Dr. Özcan Kars


Can’ın Özünden-27 / İçsel Bakış-11/ Kentlileşmek

“Kentlileşmek ya da kentlileşememek” işte bütün mesele bu… “İşte öyle bir şey” şarkısını hatırlıyor musunuz? Kişisel gelişiyoruz da; bunun “özüme hayrı ne? (yazarken de şive vurgusu yapılabilseydi keşke)” Kentte olmak ve yaşamak, kentlilik bilinci ve davranışı gerektirir. 



İŞTE ÖYLE BİR ŞEY

Seni düşündüm dün akşam yine
Sonsuz bir umut doldu içime
Bir de kendimi düşündüm sonra
Bir garip duygu çöktü omzuma

Hani ıssız bir yoldan geçerken
Hani bir korku duyar da insan
Hani bir şarkı söyler içinden
İşte öyle bir şey

(Nakarat)

Hani eski bir resme bakarken
Hani yılları sayar da insan
Hani gözleri dolar ya birden
İşte öyle bir şey

Hani eski bir resme bakarken
Hani yılları sayar da insan
Hani gözleri dolar ya birden
İşte öyle bir şey
İşte öyle bir şey
Seni düşündüm dün akşam yine
Sonsuz bir huzur doldu kalbime
Bir de kendimi düşündüm sonra
Bir garip bir duygu çöktü omzuma

Hani yıldızlar yanıp sönerken
Hani bir yıldız kayar da insan
Hani bir telaş duyar ya birden
İşte öyle bir şey

Nakarat

Hani bir yağmur yağar da bazen
Hani gök gürler ya arkasından
Hani şimşekler çakar peşinden
İşte öyle bir şey

Nakarat

İşte öyle bir şey
İşte öyle bir şey
 

Bizler bu şarkıyı Erol Evgin’den duyduk ve 40 yaş üstü iyi hatırlar bence.
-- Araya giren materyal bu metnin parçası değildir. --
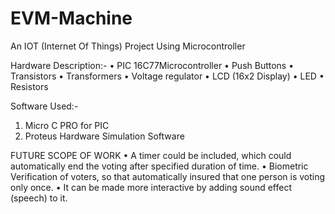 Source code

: # EVM-Machine
An IOT (Internet Of Things) Project Using Microcontroller


Hardware Description:-
•	PIC 16C77Microcontroller
•	Push Buttons 
•	Transistors
•	Transformers
•	Voltage regulator
•	LCD (16x2 Display)
•	LED
•	Resistors



Software Used:-
1.  Micro C PRO for PIC
2.  Proteus Hardware Simulation Software


FUTURE SCOPE OF WORK
•	A timer could be included, which could automatically end the voting after specified duration of time.
•	Biometric Verification of voters, so that automatically insured that one person is voting only once.
•	It can be made more interactive by adding sound effect (speech) to it.

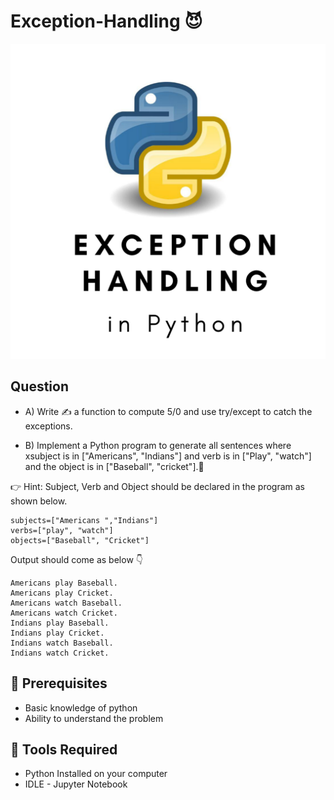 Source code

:# Exception-Handling 😈

![image](https://github.com/Ganeshuthiravasagam/Exception-Handling/blob/main/Exception%20Handling.png)

## Question

- A) Write ✍ a function to compute 5/0 and use try/except to catch the exceptions. 

- B) Implement a Python program to generate all sentences where xsubject is in
["Americans", "Indians"] and verb is in ["Play", "watch"] and the object is in
["Baseball", "cricket"].🤞

👉    Hint: Subject, Verb and Object should be declared in the program as shown below.

    subjects=["Americans ","Indians"]
    verbs=["play", "watch"]
    objects=["Baseball", "Cricket"]

Output should come as below 👇

    Americans play Baseball.
    Americans play Cricket.
    Americans watch Baseball.
    Americans watch Cricket.
    Indians play Baseball.
    Indians play Cricket.
    Indians watch Baseball.
    Indians watch Cricket.
    
## 🌟 Prerequisites 
- Basic knowledge of python
- Ability to understand the problem

## 🌟 Tools Required
- Python Installed on your computer
- IDLE - Jupyter Notebook 
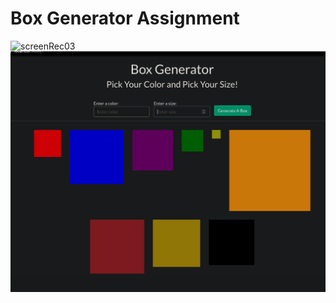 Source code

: # Box Generator Assignment

![screenRec03](./src/images/myScreenRecording03.gif)
![screenShot24](./src/images/myScreenShot24.png)
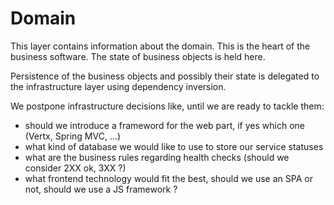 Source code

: # Domain

This layer contains information about the domain. This is the heart of the business software. 
The state of business objects is held here. 

Persistence of the business objects and possibly their state is delegated 
to the infrastructure layer using dependency inversion.

We postpone infrastructure decisions like, until we are ready to tackle them:

- should we introduce a frameword for the web part, if yes which one (Vertx, Spring MVC, ...)
- what kind of database we would like to use to store our service statuses
- what are the business rules regarding health checks (should we consider 2XX ok, 3XX ?)
- what frontend technology would fit the best, should we use an SPA or not, should we use a JS framework ?   
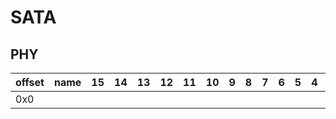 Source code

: # SATA

## PHY

| offset | name | 15 | 14 | 13 | 12 | 11 | 10 | 9 | 8 | 7 | 6 | 5 | 4 | 3 | 2 | 1 | 0 | notes |
|--------|------|----|----|----|----|----|----|---|---|---|---|---|---|---|---|---|---|-------|
| 0x0    |      |    |    |    |    |    |    |   |   |   |   |   |   |   |   |   |   |       |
Bestesi, Melih Kibar’a ait.
...
Göçmenlik ruhumuzda olsa da... Yaşadığımız şehre uyum sağlamamız lazım. Şehirlileşmek/ kentlileşmek lazım...
Kentlilik deyince beni “tuzu kuru” 7 göbekten şehirli saymayın. Atalarımız Ahıska’dan (muhtemelen, çünkü nüfus kayıtları yanmış) Artvin’e göçmüş. Artvin’den Tokat’a, oradan Ankara’ya. Demem o ki, göçmen ruhu Anadoluda yaşayan her ailede az ya da çok vardır.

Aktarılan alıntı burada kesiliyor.